Tiffany Yam ’09 had a lot of interests while at Duke, from her computer science major to her marketing and management minor to art classes.

For the past couple of years, she’s been pursuing her passion in food and beverage at San Francisco-based Salt Partners, a venture capital firm dedicated to investing in foodtech. Her work there recently earned her a spot on Forbes’ 30 Under 30 list for Food & Drink.

While at Duke, Yam wasn’t sure what she wanted to do for a career, but she knew she wanted to challenge herself and keep her options open.

After she graduated, she moved to New York City to work at Citi as an analyst. She had a great experience there and stayed at Citi for three years.

Yam then moved to San Francisco to work in private equity with TPG Global, where she spent two years.

Although she enjoyed this job, too, Yam still felt like there was something missing and wanted to build a long-term career in a different field.

During this time, Yam was spending her Saturdays working in kitchens – not for pay, but as a way to relax.

Even though she sometimes worked 12- to 15-hour days, Yam said she loved cooking and that food prep was a chance for her to shut her brain off and focus only on the task at hand.

“I learned so much and saw opportunities where I could do something cool,” she said.

Yam met people doing creative things with food, but she realized it could be difficult for them to focus on the business side, as well – the areas where she feels most comfortable.

Yam found an opportunity to merge her passions when she met Hanson Li, founder of Salt Partners.

Salt Partners works with chefs and beverage professionals, becoming equal owners in their restaurants or other spaces.

Yam joined Salt Partners in 2014, about six months after it started.

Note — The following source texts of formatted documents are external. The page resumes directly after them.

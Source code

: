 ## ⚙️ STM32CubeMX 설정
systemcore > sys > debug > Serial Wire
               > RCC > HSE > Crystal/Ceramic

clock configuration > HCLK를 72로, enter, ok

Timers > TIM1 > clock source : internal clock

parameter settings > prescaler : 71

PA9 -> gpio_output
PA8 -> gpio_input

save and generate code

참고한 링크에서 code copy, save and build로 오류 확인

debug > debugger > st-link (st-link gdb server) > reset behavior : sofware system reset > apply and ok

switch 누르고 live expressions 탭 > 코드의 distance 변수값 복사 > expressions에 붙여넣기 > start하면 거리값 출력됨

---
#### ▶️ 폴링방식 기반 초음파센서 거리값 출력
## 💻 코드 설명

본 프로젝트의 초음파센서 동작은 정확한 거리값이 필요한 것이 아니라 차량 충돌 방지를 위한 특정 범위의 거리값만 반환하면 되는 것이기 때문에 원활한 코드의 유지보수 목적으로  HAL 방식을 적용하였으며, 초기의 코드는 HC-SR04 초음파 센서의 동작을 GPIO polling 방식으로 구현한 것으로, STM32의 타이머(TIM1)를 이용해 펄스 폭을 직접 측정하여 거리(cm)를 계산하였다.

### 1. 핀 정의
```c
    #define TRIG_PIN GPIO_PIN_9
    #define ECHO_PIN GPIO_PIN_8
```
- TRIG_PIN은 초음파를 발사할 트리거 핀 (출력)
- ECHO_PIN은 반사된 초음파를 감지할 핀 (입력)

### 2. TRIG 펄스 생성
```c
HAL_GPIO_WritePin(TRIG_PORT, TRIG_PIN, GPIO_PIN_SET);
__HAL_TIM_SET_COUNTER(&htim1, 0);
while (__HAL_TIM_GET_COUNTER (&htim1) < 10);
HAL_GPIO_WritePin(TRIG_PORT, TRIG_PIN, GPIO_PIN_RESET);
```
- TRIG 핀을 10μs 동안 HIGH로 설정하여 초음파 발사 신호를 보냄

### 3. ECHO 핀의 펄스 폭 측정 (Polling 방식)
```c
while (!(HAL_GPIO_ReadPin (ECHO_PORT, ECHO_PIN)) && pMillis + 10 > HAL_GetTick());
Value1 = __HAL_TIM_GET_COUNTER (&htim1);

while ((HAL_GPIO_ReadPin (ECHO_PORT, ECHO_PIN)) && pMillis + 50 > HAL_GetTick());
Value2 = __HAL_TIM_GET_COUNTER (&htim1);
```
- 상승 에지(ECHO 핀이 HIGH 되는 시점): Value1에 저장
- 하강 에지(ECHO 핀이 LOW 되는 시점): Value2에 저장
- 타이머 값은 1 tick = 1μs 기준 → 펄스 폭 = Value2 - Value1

The firm helped to build four or five restaurants last year and has the same amount in the pipeline this year.

“I love what I do,” she said. “Every waking minute is work, but every day is fulfilling.” She added that she is now able to relate to her family more because her family also owns restaurants.

Yam said that although quitting her job to pursue her love of food was “a really scary risk to take,” she’s glad she took that risk and advises others to do the same.

She also said she is thankful for all of her experiences and jobs because they led her to where she is today. Her business partner, Li, also comes from a finance background, and Yam said they work well together.

“I kept good relationships and had amazing mentors,” she said.